江戸川大学では、3年次に所属したゼミナールで専門研究を行い、4年次には卒業論文を執筆します。

2025年度 卒業論文

「画像生成AIを使用した英語教育サポートシステムの開発と教育方法の提案 ~語順整序問題に着目して~」橋爪 里一さん(上西ゼミ)

<論文概要>
画像生成AIを英語学習に活用した教育支援システムを開発し、その有効性と実用性を授業実践を通して検証した。近年、日本の英語教育では文法指導が軽視されているが、語順整序問題は文構造の理解に有効とされており、本研究ではこれに画像生成AIを組み合わせることで、文法学習における視覚的支援の可能性を検討した。開発したシステムは、ブラウザ上で語順整序問題を提示し、学習者が並び替えて完成させた英文の内容から、Stable Diffusionを用いて画像を生成する。誤答時には正しいイメージと異なる画像が生成されるため、学習者は視覚的な違いから自ら誤りに気づくことが期待される。また、生成処理はローカル環境で行い、授業中の利用に耐える応答速度を確保した。システムは、大学での授業にて実践的に評価した。その結果、操作性に関しては概ね高い評価が得られ、画像が英文の意味理解を助けたとする回答が得られた。一方で、画像生成AIが誤った語順を正確に反映できず、正答と誤答で大きな差が生まれないケースが多く見られたことから、誤りへの視覚的フィードバックという本研究の主要な狙いには課題が残った。

<選考のポイント>
本研究では、AI技術を用いた英語教育のための新しいシステム開発を独自に行い、また実際の授業にて実践的にシステムを評価したものである。先進的なアイデアゆえ、教育的観点からは改善点が浮き彫りになったものの、AIを英語教育にて活用するアイデアと、ローカル生成AIにより応答速度の最適化を図るという技術的先進性が優れていると認められる。

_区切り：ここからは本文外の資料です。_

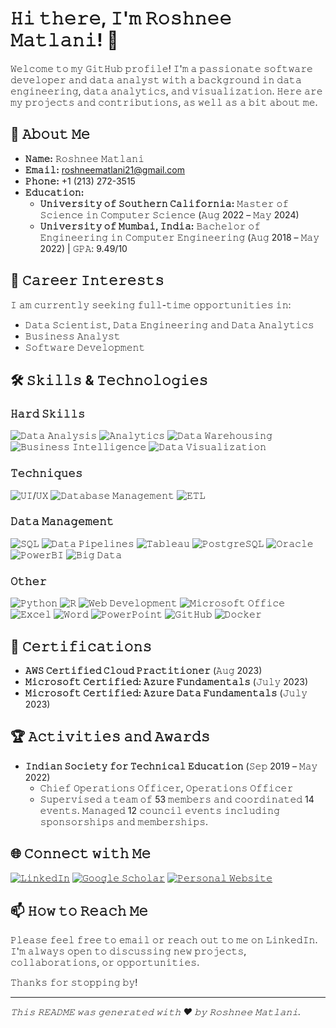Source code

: # 𝙷𝚒 𝚝𝚑𝚎𝚛𝚎, 𝙸'𝚖 𝚁𝚘𝚜𝚑𝚗𝚎𝚎 𝙼𝚊𝚝𝚕𝚊𝚗𝚒! 👋

𝚆𝚎𝚕𝚌𝚘𝚖𝚎 𝚝𝚘 𝚖𝚢 𝙶𝚒𝚝𝙷𝚞𝚋 𝚙𝚛𝚘𝚏𝚒𝚕𝚎! 𝙸'𝚖 𝚊 𝚙𝚊𝚜𝚜𝚒𝚘𝚗𝚊𝚝𝚎 𝚜𝚘𝚏𝚝𝚠𝚊𝚛𝚎 𝚍𝚎𝚟𝚎𝚕𝚘𝚙𝚎𝚛 𝚊𝚗𝚍 𝚍𝚊𝚝𝚊 𝚊𝚗𝚊𝚕𝚢𝚜𝚝 𝚠𝚒𝚝𝚑 𝚊 𝚋𝚊𝚌𝚔𝚐𝚛𝚘𝚞𝚗𝚍 𝚒𝚗 𝚍𝚊𝚝𝚊 𝚎𝚗𝚐𝚒𝚗𝚎𝚎𝚛𝚒𝚗𝚐, 𝚍𝚊𝚝𝚊 𝚊𝚗𝚊𝚕𝚢𝚝𝚒𝚌𝚜, 𝚊𝚗𝚍 𝚟𝚒𝚜𝚞𝚊𝚕𝚒𝚣𝚊𝚝𝚒𝚘𝚗. 𝙷𝚎𝚛𝚎 𝚊𝚛𝚎 𝚖𝚢 𝚙𝚛𝚘𝚓𝚎𝚌𝚝𝚜 𝚊𝚗𝚍 𝚌𝚘𝚗𝚝𝚛𝚒𝚋𝚞𝚝𝚒𝚘𝚗𝚜, 𝚊𝚜 𝚠𝚎𝚕𝚕 𝚊𝚜 𝚊 𝚋𝚒𝚝 𝚊𝚋𝚘𝚞𝚝 𝚖𝚎.

## 🚀 𝙰𝚋𝚘𝚞𝚝 𝙼𝚎

- **𝙽𝚊𝚖𝚎:** 𝚁𝚘𝚜𝚑𝚗𝚎𝚎 𝙼𝚊𝚝𝚕𝚊𝚗𝚒
- **𝙴𝚖𝚊𝚒𝚕:** roshneematlani21@gmail.com
- **𝙿𝚑𝚘𝚗𝚎:** +1 (213) 272-3515
- **𝙴𝚍𝚞𝚌𝚊𝚝𝚒𝚘𝚗:**
  - **𝚄𝚗𝚒𝚟𝚎𝚛𝚜𝚒𝚝𝚢 𝚘𝚏 𝚂𝚘𝚞𝚝𝚑𝚎𝚛𝚗 𝙲𝚊𝚕𝚒𝚏𝚘𝚛𝚗𝚒𝚊:** 𝙼𝚊𝚜𝚝𝚎𝚛 𝚘𝚏 𝚂𝚌𝚒𝚎𝚗𝚌𝚎 𝚒𝚗 𝙲𝚘𝚖𝚙𝚞𝚝𝚎𝚛 𝚂𝚌𝚒𝚎𝚗𝚌𝚎 (𝙰𝚞𝚐 2022 – 𝙼𝚊𝚢 2024)
  - **𝚄𝚗𝚒𝚟𝚎𝚛𝚜𝚒𝚝𝚢 𝚘𝚏 𝙼𝚞𝚖𝚋𝚊𝚒, 𝙸𝚗𝚍𝚒𝚊:** 𝙱𝚊𝚌𝚑𝚎𝚕𝚘𝚛 𝚘𝚏 𝙴𝚗𝚐𝚒𝚗𝚎𝚎𝚛𝚒𝚗𝚐 𝚒𝚗 𝙲𝚘𝚖𝚙𝚞𝚝𝚎𝚛 𝙴𝚗𝚐𝚒𝚗𝚎𝚎𝚛𝚒𝚗𝚐 (𝙰𝚞𝚐 2018 – 𝙼𝚊𝚢 2022) | 𝙶𝙿𝙰: 9.49/10

## 💼 𝙲𝚊𝚛𝚎𝚎𝚛 𝙸𝚗𝚝𝚎𝚛𝚎𝚜𝚝𝚜

𝙸 𝚊𝚖 𝚌𝚞𝚛𝚛𝚎𝚗𝚝𝚕𝚢 𝚜𝚎𝚎𝚔𝚒𝚗𝚐 𝚏𝚞𝚕𝚕-𝚝𝚒𝚖𝚎 𝚘𝚙𝚙𝚘𝚛𝚝𝚞𝚗𝚒𝚝𝚒𝚎𝚜 𝚒𝚗:
- 𝙳𝚊𝚝𝚊 𝚂𝚌𝚒𝚎𝚗𝚝𝚒𝚜𝚝, 𝙳𝚊𝚝𝚊 𝙴𝚗𝚐𝚒𝚗𝚎𝚎𝚛𝚒𝚗𝚐 𝚊𝚗𝚍 𝙳𝚊𝚝𝚊 𝙰𝚗𝚊𝚕𝚢𝚝𝚒𝚌𝚜
- 𝙱𝚞𝚜𝚒𝚗𝚎𝚜𝚜 𝙰𝚗𝚊𝚕𝚢𝚜𝚝
- 𝚂𝚘𝚏𝚝𝚠𝚊𝚛𝚎 𝙳𝚎𝚟𝚎𝚕𝚘𝚙𝚖𝚎𝚗𝚝

## 🛠️ 𝚂𝚔𝚒𝚕𝚕𝚜 & 𝚃𝚎𝚌𝚑𝚗𝚘𝚕𝚘𝚐𝚒𝚎𝚜

### 𝙷𝚊𝚛𝚍 𝚂𝚔𝚒𝚕𝚕𝚜
![𝙳𝚊𝚝𝚊 𝙰𝚗𝚊𝚕𝚢𝚜𝚒𝚜](https://img.shields.io/badge/Data%20Analysis-brown)
![𝙰𝚗𝚊𝚕𝚢𝚝𝚒𝚌𝚜](https://img.shields.io/badge/Analytics-brown)
![𝙳𝚊𝚝𝚊 𝚆𝚊𝚛𝚎𝚑𝚘𝚞𝚜𝚒𝚗𝚐](https://img.shields.io/badge/Data%20Warehousing-brown)
![𝙱𝚞𝚜𝚒𝚗𝚎𝚜𝚜 𝙸𝚗𝚝𝚎𝚕𝚕𝚒𝚐𝚎𝚗𝚌𝚎](https://img.shields.io/badge/Business%20Intelligence-brown)
![𝙳𝚊𝚝𝚊 𝚅𝚒𝚜𝚞𝚊𝚕𝚒𝚣𝚊𝚝𝚒𝚘𝚗](https://img.shields.io/badge/Data%20Visualization-brown)

### 𝚃𝚎𝚌𝚑𝚗𝚒𝚚𝚞𝚎𝚜
![𝚄𝙸/𝚄𝚇](https://img.shields.io/badge/UI%2FUX-blue)
![𝙳𝚊𝚝𝚊𝚋𝚊𝚜𝚎 𝙼𝚊𝚗𝚊𝚐𝚎𝚖𝚎𝚗𝚝](https://img.shields.io/badge/Database%20Management-blue)
![𝙴𝚃𝙻](https://img.shields.io/badge/ETL-blue)

### 𝙳𝚊𝚝𝚊 𝙼𝚊𝚗𝚊𝚐𝚎𝚖𝚎𝚗𝚝
![𝚂𝚀𝙻](https://img.shields.io/badge/SQL-yellow)
![𝙳𝚊𝚝𝚊 𝙿𝚒𝚙𝚎𝚕𝚒𝚗𝚎𝚜](https://img.shields.io/badge/Data%20Pipelines-yellow)
![𝚃𝚊𝚋𝚕𝚎𝚊𝚞](https://img.shields.io/badge/Tableau-yellow)
![𝙿𝚘𝚜𝚝𝚐𝚛𝚎𝚂𝚀𝙻](https://img.shields.io/badge/PostgreSQL-yellow)
![𝙾𝚛𝚊𝚌𝚕𝚎](https://img.shields.io/badge/Oracle-yellow)
![𝙿𝚘𝚠𝚎𝚛𝙱𝙸](https://img.shields.io/badge/PowerBI-yellow)
![𝙱𝚒𝚐 𝙳𝚊𝚝𝚊](https://img.shields.io/badge/Big%20Data-yellow)

### 𝙾𝚝𝚑𝚎𝚛
![𝙿𝚢𝚝𝚑𝚘𝚗](https://img.shields.io/badge/Python-ff69b4)
![𝚁](https://img.shields.io/badge/R-ff69b4)
![𝚆𝚎𝚋 𝙳𝚎𝚟𝚎𝚕𝚘𝚙𝚖𝚎𝚗𝚝](https://img.shields.io/badge/Web%20Development-ff69b4)
![𝙼𝚒𝚌𝚛𝚘𝚜𝚘𝚏𝚝 𝙾𝚏𝚏𝚒𝚌𝚎](https://img.shields.io/badge/Microsoft%20Office-ff69b4)
![𝙴𝚡𝚌𝚎𝚕](https://img.shields.io/badge/Excel-ff69b4)
![𝚆𝚘𝚛𝚍](https://img.shields.io/badge/Word-ff69b4)
![𝙿𝚘𝚠𝚎𝚛𝙿𝚘𝚒𝚗𝚝](https://img.shields.io/badge/PowerPoint-ff69b4)
![𝙶𝚒𝚝𝙷𝚞𝚋](https://img.shields.io/badge/GitHub-ff69b4)
![𝙳𝚘𝚌𝚔𝚎𝚛](https://img.shields.io/badge/Docker-ff69b4)

## 📜 𝙲𝚎𝚛𝚝𝚒𝚏𝚒𝚌𝚊𝚝𝚒𝚘𝚗𝚜

- **𝙰𝚆𝚂 𝙲𝚎𝚛𝚝𝚒𝚏𝚒𝚎𝚍 𝙲𝚕𝚘𝚞𝚍 𝙿𝚛𝚊𝚌𝚝𝚒𝚝𝚒𝚘𝚗𝚎𝚛** (𝙰𝚞𝚐 2023)
- **𝙼𝚒𝚌𝚛𝚘𝚜𝚘𝚏𝚝 𝙲𝚎𝚛𝚝𝚒𝚏𝚒𝚎𝚍: 𝙰𝚣𝚞𝚛𝚎 𝙵𝚞𝚗𝚍𝚊𝚖𝚎𝚗𝚝𝚊𝚕𝚜** (𝙹𝚞𝚕𝚢 2023)
- **𝙼𝚒𝚌𝚛𝚘𝚜𝚘𝚏𝚝 𝙲𝚎𝚛𝚝𝚒𝚏𝚒𝚎𝚍: 𝙰𝚣𝚞𝚛𝚎 𝙳𝚊𝚝𝚊 𝙵𝚞𝚗𝚍𝚊𝚖𝚎𝚗𝚝𝚊𝚕𝚜** (𝙹𝚞𝚕𝚢 2023)

## 🏆 𝙰𝚌𝚝𝚒𝚟𝚒𝚝𝚒𝚎𝚜 𝚊𝚗𝚍 𝙰𝚠𝚊𝚛𝚍𝚜

- **𝙸𝚗𝚍𝚒𝚊𝚗 𝚂𝚘𝚌𝚒𝚎𝚝𝚢 𝚏𝚘𝚛 𝚃𝚎𝚌𝚑𝚗𝚒𝚌𝚊𝚕 𝙴𝚍𝚞𝚌𝚊𝚝𝚒𝚘𝚗** (𝚂𝚎𝚙 2019 – 𝙼𝚊𝚢 2022)
  - 𝙲𝚑𝚒𝚎𝚏 𝙾𝚙𝚎𝚛𝚊𝚝𝚒𝚘𝚗𝚜 𝙾𝚏𝚏𝚒𝚌𝚎𝚛, 𝙾𝚙𝚎𝚛𝚊𝚝𝚒𝚘𝚗𝚜 𝙾𝚏𝚏𝚒𝚌𝚎𝚛
  - 𝚂𝚞𝚙𝚎𝚛𝚟𝚒𝚜𝚎𝚍 𝚊 𝚝𝚎𝚊𝚖 𝚘𝚏 53 𝚖𝚎𝚖𝚋𝚎𝚛𝚜 𝚊𝚗𝚍 𝚌𝚘𝚘𝚛𝚍𝚒𝚗𝚊𝚝𝚎𝚍 14 𝚎𝚟𝚎𝚗𝚝𝚜. 𝙼𝚊𝚗𝚊𝚐𝚎𝚍 12 𝚌𝚘𝚞𝚗𝚌𝚒𝚕 𝚎𝚟𝚎𝚗𝚝𝚜 𝚒𝚗𝚌𝚕𝚞𝚍𝚒𝚗𝚐 𝚜𝚙𝚘𝚗𝚜𝚘𝚛𝚜𝚑𝚒𝚙𝚜 𝚊𝚗𝚍 𝚖𝚎𝚖𝚋𝚎𝚛𝚜𝚑𝚒𝚙𝚜.

## 🌐 𝙲𝚘𝚗𝚗𝚎𝚌𝚝 𝚠𝚒𝚝𝚑 𝙼𝚎

[![𝙻𝚒𝚗𝚔𝚎𝚍𝙸𝚗](https://img.shields.io/badge/LinkedIn-0077B5?style=for-the-badge&logo=linkedin&logoColor=white)](https://www.linkedin.com/in/roshnee-matlani)
[![𝙶𝚘𝚘𝚐𝚕𝚎 𝚂𝚌𝚑𝚘𝚕𝚊𝚛](https://img.shields.io/badge/Google%20Scholar-4285F4?style=for-the-badge&logo=google-scholar&logoColor=white)](https://scholar.google.com/citations?user=qhYU8rsAAAAJ&hl=en)
[![𝙿𝚎𝚛𝚜𝚘𝚗𝚊𝚕 𝚆𝚎𝚋𝚜𝚒𝚝𝚎](https://img.shields.io/badge/Website-000000?style=for-the-badge&logo=About.me&logoColor=white)](https://roshneematlani.com)

## 📫 𝙷𝚘𝚠 𝚝𝚘 𝚁𝚎𝚊𝚌𝚑 𝙼𝚎

𝙿𝚕𝚎𝚊𝚜𝚎 𝚏𝚎𝚎𝚕 𝚏𝚛𝚎𝚎 𝚝𝚘 𝚎𝚖𝚊𝚒𝚕 𝚘𝚛 𝚛𝚎𝚊𝚌𝚑 𝚘𝚞𝚝 𝚝𝚘 𝚖𝚎 𝚘𝚗 𝙻𝚒𝚗𝚔𝚎𝚍𝙸𝚗. 𝙸'𝚖 𝚊𝚕𝚠𝚊𝚢𝚜 𝚘𝚙𝚎𝚗 𝚝𝚘 𝚍𝚒𝚜𝚌𝚞𝚜𝚜𝚒𝚗𝚐 𝚗𝚎𝚠 𝚙𝚛𝚘𝚓𝚎𝚌𝚝𝚜, 𝚌𝚘𝚕𝚕𝚊𝚋𝚘𝚛𝚊𝚝𝚒𝚘𝚗𝚜, 𝚘𝚛 𝚘𝚙𝚙𝚘𝚛𝚝𝚞𝚗𝚒𝚝𝚒𝚎𝚜.

𝚃𝚑𝚊𝚗𝚔𝚜 𝚏𝚘𝚛 𝚜𝚝𝚘𝚙𝚙𝚒𝚗𝚐 𝚋𝚢!

---

*𝚃𝚑𝚒𝚜 𝚁𝙴𝙰𝙳𝙼𝙴 𝚠𝚊𝚜 𝚐𝚎𝚗𝚎𝚛𝚊𝚝𝚎𝚍 𝚠𝚒𝚝𝚑 ❤️ 𝚋𝚢 𝚁𝚘𝚜𝚑𝚗𝚎𝚎 𝙼𝚊𝚝𝚕𝚊𝚗𝚒.*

「生成AIの可能性についての試み ーWebサイトの構築・公開支援およびそのレスポンスー」我妻 凜太郎さん(詹ゼミ)

<論文概要>
本卒論は、生成AIが急速に発展・社会全体に浸透した2025年に、『Apex Legends』強さのチェッカーのWeb構築・公開・マーケティング戦略の全過程、生成AIの可能性についてのケーススタディである。人気ゲームおよび強さを数値化できるという二つの特徴を持つコンテンツは、我妻くんの独自の発想でした。生成AIをコーディングの『ツール』から、入力フォーム画像デザインの改善、クラウドDBの提案、マーケティング戦略のDMなど、生成AIが『パートナー』としてのプロセスの詳細を提示した。成果として、6万超のレビュー数を達成できた。

<選考のポイント>
我妻くんは制作に興味を持ち、特に動画制作について実績を築いてきた。制作の流れとバランス、一つひとつのフェーズに、明晰なロジックの元に的確に対応できた。また、自分の長所と短所を客観的に認識して、周りの意見などを常に迅速に行動に移す。発表用のスライドの画像およびレイアウトを巧みに使いこなせ、プレゼンも丁寧に練習し、準備した。やるべきことに対する責任の強さを感じさせる。